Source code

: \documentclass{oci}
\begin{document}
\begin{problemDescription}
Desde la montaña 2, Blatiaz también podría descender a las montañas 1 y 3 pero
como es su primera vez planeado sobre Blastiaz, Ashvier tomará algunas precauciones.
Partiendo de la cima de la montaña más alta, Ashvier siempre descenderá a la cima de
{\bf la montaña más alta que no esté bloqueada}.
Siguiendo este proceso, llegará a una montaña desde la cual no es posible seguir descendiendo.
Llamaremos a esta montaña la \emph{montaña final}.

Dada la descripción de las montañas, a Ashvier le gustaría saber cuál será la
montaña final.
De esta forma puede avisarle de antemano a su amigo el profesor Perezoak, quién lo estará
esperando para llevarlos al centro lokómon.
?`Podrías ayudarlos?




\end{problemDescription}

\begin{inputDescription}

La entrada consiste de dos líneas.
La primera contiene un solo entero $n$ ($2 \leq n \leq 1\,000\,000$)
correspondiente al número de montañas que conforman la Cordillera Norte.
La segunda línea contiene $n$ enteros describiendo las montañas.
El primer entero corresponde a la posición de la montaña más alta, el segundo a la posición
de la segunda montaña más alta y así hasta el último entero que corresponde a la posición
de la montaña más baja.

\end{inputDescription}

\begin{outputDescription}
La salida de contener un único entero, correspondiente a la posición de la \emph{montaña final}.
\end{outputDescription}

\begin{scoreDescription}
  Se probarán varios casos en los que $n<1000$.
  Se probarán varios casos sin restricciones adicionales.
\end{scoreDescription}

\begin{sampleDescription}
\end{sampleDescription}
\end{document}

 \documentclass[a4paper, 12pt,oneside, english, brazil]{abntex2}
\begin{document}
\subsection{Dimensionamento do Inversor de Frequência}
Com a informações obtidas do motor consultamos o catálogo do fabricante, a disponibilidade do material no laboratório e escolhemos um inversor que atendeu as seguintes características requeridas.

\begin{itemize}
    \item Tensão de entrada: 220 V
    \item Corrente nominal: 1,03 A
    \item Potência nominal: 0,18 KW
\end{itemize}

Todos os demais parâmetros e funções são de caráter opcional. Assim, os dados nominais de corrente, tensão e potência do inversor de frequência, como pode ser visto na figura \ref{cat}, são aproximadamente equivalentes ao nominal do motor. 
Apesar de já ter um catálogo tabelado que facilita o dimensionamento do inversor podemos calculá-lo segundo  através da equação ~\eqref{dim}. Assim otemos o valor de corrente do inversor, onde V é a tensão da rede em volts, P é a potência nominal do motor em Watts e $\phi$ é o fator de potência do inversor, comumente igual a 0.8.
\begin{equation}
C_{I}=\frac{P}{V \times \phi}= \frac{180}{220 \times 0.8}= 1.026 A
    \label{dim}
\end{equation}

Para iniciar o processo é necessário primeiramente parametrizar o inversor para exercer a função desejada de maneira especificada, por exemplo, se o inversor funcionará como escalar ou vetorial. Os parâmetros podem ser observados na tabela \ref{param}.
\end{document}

## YOUR TASK
Go to the line with "nominal: 0,18 KW" and set down that line and every line after it, through the end of the material above, word for word.

## SOLUTION TO THIS EXERCISE
    \item Potência nominal: 0,18 KW
\end{itemize}

Todos os demais parâmetros e funções são de caráter opcional. Assim, os dados nominais de corrente, tensão e potência do inversor de frequência, como pode ser visto na figura \ref{cat}, são aproximadamente equivalentes ao nominal do motor. 
Apesar de já ter um catálogo tabelado que facilita o dimensionamento do inversor podemos calculá-lo segundo  através da equação ~\eqref{dim}. Assim otemos o valor de corrente do inversor, onde V é a tensão da rede em volts, P é a potência nominal do motor em Watts e $\phi$ é o fator de potência do inversor, comumente igual a 0.8.
\begin{equation}
C_{I}=\frac{P}{V \times \phi}= \frac{180}{220 \times 0.8}= 1.026 A
    \label{dim}
\end{equation}

Para iniciar o processo é necessário primeiramente parametrizar o inversor para exercer a função desejada de maneira especificada, por exemplo, se o inversor funcionará como escalar ou vetorial. Os parâmetros podem ser observados na tabela \ref{param}.
\end{document}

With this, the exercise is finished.